Light Weight Hatchet
A DIY hatchet and instructions.

Le 28 avril 2003, par Steve

The author expertly built a very nice tomahawk, by modifying inexpensive existing parts.

The two attached files show a light hatchet I made from a heavier utility hatchet. I had always wanted a small belt hatchet which I could easily carry around, but I could never find one I liked.

Most of the so-called "tomahawks" you see for sale are not well designed or are of inferior wrapped iron or cast steel. So I made one. Some of the modern Chinese-made hatchets, of drop-forged steel, are apparently made of fairly decent material, but too heavy & bulky to carry around or else have handles which are too short. I found a utility hatchet for $6 at a hardware store, removed the original handle, and cut the head down to size.

The plan :


See the attached "plan" for details. The photo shows the finished product.

The finished tomahawk :


It has a 16.5 inch long handle so you can use it either one-handed or two-handed. The steel in this hatchet takes a good sharp edge. I would not want to cut down a large trees on a regular basis with such a light hatchet, but it works well on the small stuff. Best of all, it is light enough so you don’t hesitate to throw it in your pack or to carry it with you in a belt sheath. Incidentally, I view this as a tool, not a toy, so I do not throw my hatchet at things.

I used a mix of commonly-available power tools & hand tools from my woodshop : bench grinder, rotary hand grinder, drill press, belt sander, small electric arc welder, and assorted files & a hacksaw. As you cut & thin the head, especially when welding, you have to take your time and quench the head in cool water frequently to prevent drawing the edge temper. In reshaping the eye, I let the welded steel cool a bit so that when quenched at that temperature, the eye area retained the medium-hardness it had to start with, without getting too hard.

The edge on the finished hatchet still has the original hardness which allows it to retain an edge. I do not like the tapered handles you see on most "tomahawks". They are too easily flung away as you work with sweaty, dirty hands. That’s why I used a wedged-eye handle with a swell-end for the hand grip area.

If you carefully saw your wedge slots and use both a wooden wedge and steel cross wedges, you can force the end of the handle to expand both ways at the top of the eye, locking the handle in place, I also like to coat the wedged area well in expoxy resin so that the expanded wood really gets "fixed" in place inside the eye.
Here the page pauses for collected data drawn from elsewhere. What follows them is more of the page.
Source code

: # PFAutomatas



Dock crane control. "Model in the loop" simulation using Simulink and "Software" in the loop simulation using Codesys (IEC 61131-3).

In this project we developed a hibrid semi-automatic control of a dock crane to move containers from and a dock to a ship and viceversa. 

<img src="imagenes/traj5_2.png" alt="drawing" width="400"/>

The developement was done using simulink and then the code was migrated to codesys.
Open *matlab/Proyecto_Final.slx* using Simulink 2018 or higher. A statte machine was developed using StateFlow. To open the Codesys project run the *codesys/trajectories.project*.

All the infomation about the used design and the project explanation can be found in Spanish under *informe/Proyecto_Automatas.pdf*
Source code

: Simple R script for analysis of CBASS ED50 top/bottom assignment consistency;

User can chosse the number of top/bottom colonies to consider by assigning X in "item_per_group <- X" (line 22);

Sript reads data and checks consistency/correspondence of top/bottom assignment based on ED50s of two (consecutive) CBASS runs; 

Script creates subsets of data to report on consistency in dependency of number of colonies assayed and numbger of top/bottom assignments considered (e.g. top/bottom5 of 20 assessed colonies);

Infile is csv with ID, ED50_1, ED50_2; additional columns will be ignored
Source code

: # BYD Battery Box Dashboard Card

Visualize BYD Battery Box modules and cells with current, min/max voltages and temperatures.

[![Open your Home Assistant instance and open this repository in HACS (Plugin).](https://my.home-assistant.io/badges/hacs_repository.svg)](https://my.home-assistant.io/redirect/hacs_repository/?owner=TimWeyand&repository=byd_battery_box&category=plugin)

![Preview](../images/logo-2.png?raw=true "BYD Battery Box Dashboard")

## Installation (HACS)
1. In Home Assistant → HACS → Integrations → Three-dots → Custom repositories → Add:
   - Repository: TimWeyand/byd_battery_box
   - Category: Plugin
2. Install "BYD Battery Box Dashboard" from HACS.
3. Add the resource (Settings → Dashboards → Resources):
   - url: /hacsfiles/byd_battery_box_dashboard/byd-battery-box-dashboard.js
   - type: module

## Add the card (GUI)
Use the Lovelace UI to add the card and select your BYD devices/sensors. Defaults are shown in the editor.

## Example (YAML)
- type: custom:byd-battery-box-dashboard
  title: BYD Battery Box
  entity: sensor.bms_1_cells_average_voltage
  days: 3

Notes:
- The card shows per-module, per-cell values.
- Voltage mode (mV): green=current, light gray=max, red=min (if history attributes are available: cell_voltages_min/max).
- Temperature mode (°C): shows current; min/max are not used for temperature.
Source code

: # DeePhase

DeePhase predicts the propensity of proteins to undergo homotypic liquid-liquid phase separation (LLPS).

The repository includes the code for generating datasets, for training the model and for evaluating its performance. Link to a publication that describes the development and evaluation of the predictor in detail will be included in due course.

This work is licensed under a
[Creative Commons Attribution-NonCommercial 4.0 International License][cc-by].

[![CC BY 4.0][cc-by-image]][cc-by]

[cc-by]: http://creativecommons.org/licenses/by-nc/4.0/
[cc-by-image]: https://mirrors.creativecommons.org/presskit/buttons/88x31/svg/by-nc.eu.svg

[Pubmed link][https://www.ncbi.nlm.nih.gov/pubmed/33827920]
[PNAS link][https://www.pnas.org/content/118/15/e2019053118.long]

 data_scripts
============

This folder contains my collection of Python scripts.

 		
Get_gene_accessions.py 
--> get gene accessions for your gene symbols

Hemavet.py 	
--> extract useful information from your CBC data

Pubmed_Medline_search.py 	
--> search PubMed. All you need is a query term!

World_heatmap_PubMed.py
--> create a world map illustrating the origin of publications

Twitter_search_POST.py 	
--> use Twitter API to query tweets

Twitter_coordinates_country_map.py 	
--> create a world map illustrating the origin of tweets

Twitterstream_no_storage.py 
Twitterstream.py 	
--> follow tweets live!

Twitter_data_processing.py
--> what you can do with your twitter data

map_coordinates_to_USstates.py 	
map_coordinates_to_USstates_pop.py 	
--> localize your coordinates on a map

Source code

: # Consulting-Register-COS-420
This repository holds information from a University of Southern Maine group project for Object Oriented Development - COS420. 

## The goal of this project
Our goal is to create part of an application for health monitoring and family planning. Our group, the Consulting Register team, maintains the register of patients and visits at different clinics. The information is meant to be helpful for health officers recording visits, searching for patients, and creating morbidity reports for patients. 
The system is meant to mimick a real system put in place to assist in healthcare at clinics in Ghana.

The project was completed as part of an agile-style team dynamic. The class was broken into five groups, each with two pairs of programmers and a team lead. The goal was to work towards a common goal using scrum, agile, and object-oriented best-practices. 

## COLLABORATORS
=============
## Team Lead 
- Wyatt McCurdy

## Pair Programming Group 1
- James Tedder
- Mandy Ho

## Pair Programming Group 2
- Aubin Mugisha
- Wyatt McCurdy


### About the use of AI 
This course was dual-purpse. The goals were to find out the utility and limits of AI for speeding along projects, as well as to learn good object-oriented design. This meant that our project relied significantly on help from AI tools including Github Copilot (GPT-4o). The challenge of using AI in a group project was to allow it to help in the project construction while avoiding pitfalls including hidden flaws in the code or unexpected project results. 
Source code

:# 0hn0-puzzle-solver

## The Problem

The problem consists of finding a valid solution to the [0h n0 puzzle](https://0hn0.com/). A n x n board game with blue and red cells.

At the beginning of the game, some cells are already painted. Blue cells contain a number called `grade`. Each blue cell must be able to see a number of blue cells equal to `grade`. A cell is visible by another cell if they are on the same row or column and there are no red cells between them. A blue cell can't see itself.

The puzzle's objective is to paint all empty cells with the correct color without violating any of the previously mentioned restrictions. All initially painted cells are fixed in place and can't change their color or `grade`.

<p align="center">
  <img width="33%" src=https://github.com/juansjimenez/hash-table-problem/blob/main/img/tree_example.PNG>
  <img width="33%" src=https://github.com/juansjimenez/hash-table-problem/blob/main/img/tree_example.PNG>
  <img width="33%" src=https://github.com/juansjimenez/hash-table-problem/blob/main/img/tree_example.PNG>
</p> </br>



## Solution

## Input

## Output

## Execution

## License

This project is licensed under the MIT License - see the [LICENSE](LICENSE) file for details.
Last thing I did on mine was to "blue" the head using a bottle of cold gun bluing. That plus a coating of hard wax protects the steel well.

Ed : Steve just added this image :


Post-Scriptum :

Nb : Slightly edited by JM for presentation. You can comment this article below. To contact Steve, please email the administrator, which will forward.

par Steve



Le 29 avril 2003
Thanks again Steve for this great article and drawings, how long dit it take you to build this hatchet ?
Le 30 avril 2003
Took about 8 hours of shop work to grind it down and add the handle. Wore out a hacksaw blade and a grinder disk. Just kept grinding it down until it looked right and weighed 1 lb.
Le 1er mars 2004
could you make a double bit like that two and show us ?  :-D
Le 5 mars 2004
Converting a two-edge head to a light-weight hatchet sounds like a do-able project, providing I could find a small enough head to start with. All of the double heads I have ever seen are monster full-sized axes weighing 3.5-5 lbs. Far too big to convert into a belt hatchet. If anyone knows of a source for a smaller two-edged head, let me know. What I HAVE been considering is adding a spike or chisel-edged blade on the poll side of one my small hatchets. Something which could be used for hard work like digging, cutting roots, breaking off a hasp or lock, etc. without risking your main, sharp edge. Should be possible to drill, tap, then weld a decent spike or chisel to the poll so it will handle the rough work without breaking too easily. If I carry through with this, I will post a picture.
Le 8 novembre 2004
for a double head, couldn’t you just weld two heads together, cut halfway between the eyes ? not that you could aword such a waste of time, and materitals.